This is your spoiler warning for the winners of the Smite World Championship 2016…
Epsilon Esports have won the 2016 Smite World Championships.
Along with the understated Thor’s hammer trophy above they walk away with $500,000 and bragging rights. I’m including the latter because esports are always trying to treat bragging rights as a commodity. I wonder how a bragging rights exchange rate would look. Like, how many avocados could I get for these bragging rights? I think you could get around 382,515 avocados for $500,000 if that helps set up a point of comparison?
Anyway, the victory came after just three games of the best-of-five set.

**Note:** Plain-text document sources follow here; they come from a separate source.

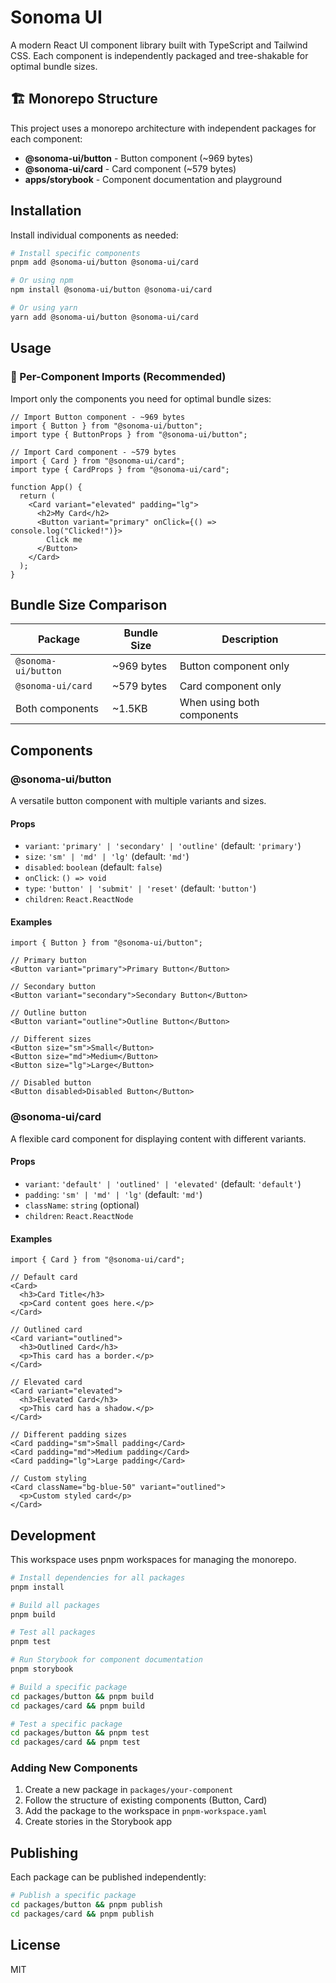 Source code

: # Sonoma UI

A modern React UI component library built with TypeScript and Tailwind CSS. Each component is independently packaged and tree-shakable for optimal bundle sizes.

## 🏗️ Monorepo Structure

This project uses a monorepo architecture with independent packages for each component:

- **@sonoma-ui/button** - Button component (~969 bytes)
- **@sonoma-ui/card** - Card component (~579 bytes)
- **apps/storybook** - Component documentation and playground

## Installation

Install individual components as needed:

```bash
# Install specific components
pnpm add @sonoma-ui/button @sonoma-ui/card

# Or using npm
npm install @sonoma-ui/button @sonoma-ui/card

# Or using yarn
yarn add @sonoma-ui/button @sonoma-ui/card
```

## Usage

### 🌳 Per-Component Imports (Recommended)

Import only the components you need for optimal bundle sizes:

```tsx
// Import Button component - ~969 bytes
import { Button } from "@sonoma-ui/button";
import type { ButtonProps } from "@sonoma-ui/button";

// Import Card component - ~579 bytes
import { Card } from "@sonoma-ui/card";
import type { CardProps } from "@sonoma-ui/card";

function App() {
  return (
    <Card variant="elevated" padding="lg">
      <h2>My Card</h2>
      <Button variant="primary" onClick={() => console.log("Clicked!")}>
        Click me
      </Button>
    </Card>
  );
}
```

## Bundle Size Comparison

| Package             | Bundle Size | Description                |
| ------------------- | ----------- | -------------------------- |
| `@sonoma-ui/button` | ~969 bytes  | Button component only      |
| `@sonoma-ui/card`   | ~579 bytes  | Card component only        |
| Both components     | ~1.5KB      | When using both components |

## Components

### @sonoma-ui/button

A versatile button component with multiple variants and sizes.

#### Props

- `variant`: `'primary' | 'secondary' | 'outline'` (default: `'primary'`)
- `size`: `'sm' | 'md' | 'lg'` (default: `'md'`)
- `disabled`: `boolean` (default: `false`)
- `onClick`: `() => void`
- `type`: `'button' | 'submit' | 'reset'` (default: `'button'`)
- `children`: `React.ReactNode`

#### Examples

```tsx
import { Button } from "@sonoma-ui/button";

// Primary button
<Button variant="primary">Primary Button</Button>

// Secondary button
<Button variant="secondary">Secondary Button</Button>

// Outline button
<Button variant="outline">Outline Button</Button>

// Different sizes
<Button size="sm">Small</Button>
<Button size="md">Medium</Button>
<Button size="lg">Large</Button>

// Disabled button
<Button disabled>Disabled Button</Button>
```

### @sonoma-ui/card

A flexible card component for displaying content with different variants.

#### Props

- `variant`: `'default' | 'outlined' | 'elevated'` (default: `'default'`)
- `padding`: `'sm' | 'md' | 'lg'` (default: `'md'`)
- `className`: `string` (optional)
- `children`: `React.ReactNode`

#### Examples

```tsx
import { Card } from "@sonoma-ui/card";

// Default card
<Card>
  <h3>Card Title</h3>
  <p>Card content goes here.</p>
</Card>

// Outlined card
<Card variant="outlined">
  <h3>Outlined Card</h3>
  <p>This card has a border.</p>
</Card>

// Elevated card
<Card variant="elevated">
  <h3>Elevated Card</h3>
  <p>This card has a shadow.</p>
</Card>

// Different padding sizes
<Card padding="sm">Small padding</Card>
<Card padding="md">Medium padding</Card>
<Card padding="lg">Large padding</Card>

// Custom styling
<Card className="bg-blue-50" variant="outlined">
  <p>Custom styled card</p>
</Card>
```

## Development

This workspace uses pnpm workspaces for managing the monorepo.

```bash
# Install dependencies for all packages
pnpm install

# Build all packages
pnpm build

# Test all packages
pnpm test

# Run Storybook for component documentation
pnpm storybook

# Build a specific package
cd packages/button && pnpm build
cd packages/card && pnpm build

# Test a specific package
cd packages/button && pnpm test
cd packages/card && pnpm test
```

### Adding New Components

1. Create a new package in `packages/your-component`
2. Follow the structure of existing components (Button, Card)
3. Add the package to the workspace in `pnpm-workspace.yaml`
4. Create stories in the Storybook app

## Publishing

Each package can be published independently:

```bash
# Publish a specific package
cd packages/button && pnpm publish
cd packages/card && pnpm publish
```

## License

MIT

In the first game Epsilon utterly dominated and Enemy simply couldn’t find their way back. It looked like perhaps situations where Enemy couldn’t exploit other teams’ tendency to underestimate them or play those longer-term mind games they talked about with Paradigm would leave them vulnerable. It seemed at one point that Saltmachine was trying to do some split pushing (as Cloud9 had done the previous day to great effect) but he simply didn’t have the damage output to put significant pressure on his opponents.

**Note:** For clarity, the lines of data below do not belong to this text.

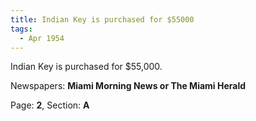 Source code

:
 ```yaml
---  
title: Indian Key is purchased for $55000  
tags:  
  - Apr 1954  
---  
```

  
Indian Key is purchased for $55,000.  
  
Newspapers: **Miami Morning News or The Miami Herald**  
  
Page: **2**, Section: **A** 

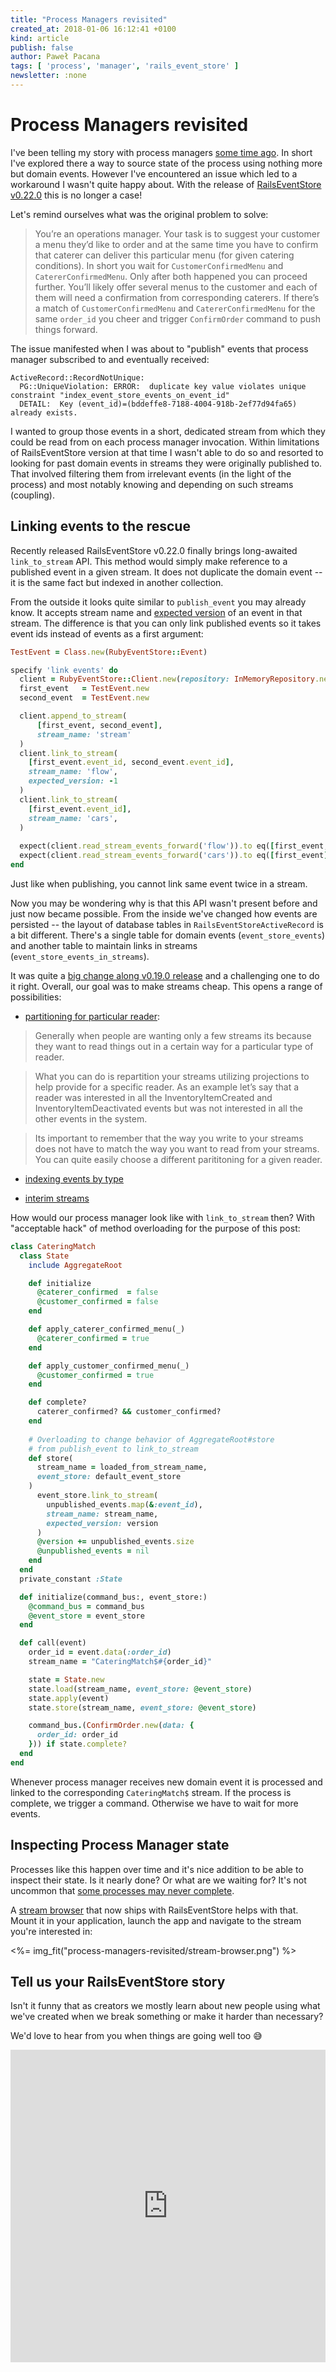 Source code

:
 ```yaml
---
title: "Process Managers revisited"
created_at: 2018-01-06 16:12:41 +0100
kind: article
publish: false
author: Paweł Pacana
tags: [ 'process', 'manager', 'rails_event_store' ]
newsletter: :none
---
```

# Process Managers revisited

I've been telling my story with process managers [some time ago](https://blog.arkency.com/2017/06/dogfooding-process-manager/). In short I've explored there a way to source state of the process using nothing more but domain events. However I've encountered an issue which led to a workaround I wasn't quite happy about. With the release of [RailsEventStore v0.22.0](https://github.com/RailsEventStore/rails_event_store/releases/tag/v0.22.0) this is no longer a case!

Let's remind ourselves what was the original problem to solve:

>  You’re an operations manager. Your task is to suggest your customer a menu they’d like to order and at the same time you have to confirm that caterer can deliver this particular menu (for given catering conditions). In short you wait for `CustomerConfirmedMenu` and `CatererConfirmedMenu`. Only after both happened you can proceed further. You’ll likely offer several menus to the customer and each of them will need a confirmation from corresponding caterers.
>  If there’s a match of `CustomerConfirmedMenu` and `CatererConfirmedMenu` for the same `order_id` you cheer and trigger `ConfirmOrder` command to push things forward. 

The issue manifested when I was about to "publish" events that process manager subscribed to and eventually received:

```
ActiveRecord::RecordNotUnique:
  PG::UniqueViolation: ERROR:  duplicate key value violates unique constraint "index_event_store_events_on_event_id"
  DETAIL:  Key (event_id)=(bddeffe8-7188-4004-918b-2ef77d94fa65) already exists.
```

I wanted to group those events in a short, dedicated stream from which they could be read from on each process manager invocation. Within limitations of RailsEventStore version at that time I wasn't able to do so and resorted to looking for past domain events in streams they were originally published to. That involved filtering them from irrelevant events (in the light of the process) and most notably knowing and depending on such streams (coupling).

## Linking events to the rescue

Recently released RailsEventStore v0.22.0 finally brings long-awaited `link_to_stream` API. This method would simply make reference to a published event in a given stream. It does not duplicate the domain event -- it is the same fact but indexed in another collection.

From the outside it looks quite similar to `publish_event` you may already know. It accepts stream name and [expected version](http://railseventstore.org/docs/expected_version/) of an event in that stream. The difference is that you can only link published events so it takes event ids instead of events as a first argument:

```ruby
TestEvent = Class.new(RubyEventStore::Event)

specify 'link events' do
  client = RubyEventStore::Client.new(repository: InMemoryRepository.new)
  first_event   = TestEvent.new
  second_event  = TestEvent.new

  client.append_to_stream(
	  [first_event, second_event], 
	  stream_name: 'stream'
  )
  client.link_to_stream(
    [first_event.event_id, second_event.event_id],
    stream_name: 'flow',
    expected_version: -1
  )
  client.link_to_stream(
    [first_event.event_id],
    stream_name: 'cars',
  )
  
  expect(client.read_stream_events_forward('flow')).to eq([first_event, second_event])
  expect(client.read_stream_events_forward('cars')).to eq([first_event])
end
```

Just like when publishing, you cannot link same event twice in a stream.

Now you may be wondering why is that this API wasn't present before and just now became possible. From the inside we've changed how events are persisted -- the layout of database tables in `RailsEventStoreActiveRecord` is a bit different. There's a single table for domain events (`event_store_events`) and another table to maintain links in streams (`event_store_events_in_streams`). 

It was quite a [big change along v0.19.0 release](https://github.com/RailsEventStore/rails_event_store/releases/tag/v0.19.0) and a challenging one to do it right. Overall, our goal was to make streams cheap. This opens a range of possibilities:

- [partitioning for particular reader](https://eventstore.org/blog/20130210/the-cost-of-creating-a-stream/index.html):

> Generally when people are wanting only a few streams its because they want to read things out in a certain way for a particular type of reader. 

> What you can do is repartition your streams utilizing projections to help provide for a specific reader. As an example let’s say that a reader was interested in all the InventoryItemCreated and InventoryItemDeactivated events but was not interested in all the other events in the system. 

> Its important to remember that the way you write to your streams does not have to match the way you want to read from your streams. You can quite easily choose a different parititoning for a given reader.

- [indexing events by type](https://github.com/RailsEventStore/rails_event_store/issues/72)

- [interim streams](https://blog.scooletz.com/2016/11/21/event-sourcing-and-interim-streams/)

How would our process manager look like with `link_to_stream` then? With "acceptable hack" of method overloading for the purpose of this post:

```ruby
class CateringMatch
  class State
    include AggregateRoot

    def initialize
      @caterer_confirmed  = false
      @customer_confirmed = false
    end

    def apply_caterer_confirmed_menu(_)
      @caterer_confirmed = true
    end

    def apply_customer_confirmed_menu(_)
      @customer_confirmed = true
    end

    def complete?
      caterer_confirmed? && customer_confirmed?
    end
    
    # Overloading to change behavior of AggregateRoot#store
    # from publish_event to link_to_stream
    def store(
      stream_name = loaded_from_stream_name,
      event_store: default_event_store
    )
      event_store.link_to_stream(
        unpublished_events.map(&:event_id),
        stream_name: stream_name,
        expected_version: version
      )
      @version += unpublished_events.size
      @unpublished_events = nil
    end  
  end
  private_constant :State

  def initialize(command_bus:, event_store:)
    @command_bus = command_bus
    @event_store = event_store
  end

  def call(event)
    order_id = event.data(:order_id)
    stream_name = "CateringMatch$#{order_id}"

    state = State.new
    state.load(stream_name, event_store: @event_store)
    state.apply(event)
    state.store(stream_name, event_store: @event_store)

    command_bus.(ConfirmOrder.new(data: {
      order_id: order_id
    })) if state.complete?
  end
end
```

Whenever process manager receives new domain event it is processed and linked to the corresponding `CateringMatch$` stream. If the process is complete, we trigger a command. Otherwise we have to wait for more events.

## Inspecting Process Manager state

Processes like this happen over time and it's nice addition to be able to inspect their state. Is it nearly done? Or what are we waiting for? It's not uncommon that [some processes may never complete](https://blog.arkency.com/2017/06/dogfooding-process-manager/#the_domain).

A [stream browser](http://railseventstore.org/docs/browser/) that now ships with RailsEventStore helps with that. Mount it in your application, launch the app and navigate to the stream you're interested in:

<%= img_fit("process-managers-revisited/stream-browser.png") %>

## Tell us your RailsEventStore story

Isn't it funny that as creators we mostly learn about new people using what we've created when we break something or make it harder than necessary? 

We'd love to hear from you when things are going well too 😅

<iframe src="https://docs.google.com/forms/d/e/1FAIpQLSc1NnRMIanTCEhFRbRR0Kjp4emqcPeEpprrj4dLT7yEgN-KsQ/viewform?embedded=true" width="100%" height="500" frameborder="0" marginheight="0" marginwidth="0">Ładuję...</iframe>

Listening to the team speak after the game, Enemy felt they had played poorly across the whole set and spoke about getting caught, about miscommunicating, about bad warding decisions and so on. For what it’s worth, Epsilon were more apt to talk of an experience gap which left them in a better position to know how to capitalise on opportunities.
Enemy found far firmer footing in the second game with their jungler, Adjust, putting in a characteristically terrifying performance as Serqet. Where Epsilon had stomped in game 1 they were facing serious pushback. For a long time it looked like Enemy were playing that familiar Smite game where a team steadily builds up a lead until they’re ready to punch a titan – that’s the end objective – in the face. But Dimi was on a Tyr – sorry*, on a TEAR – and was able to use that character to keep Enemy at bay as they attempted to take necessary objectives like the gold fury.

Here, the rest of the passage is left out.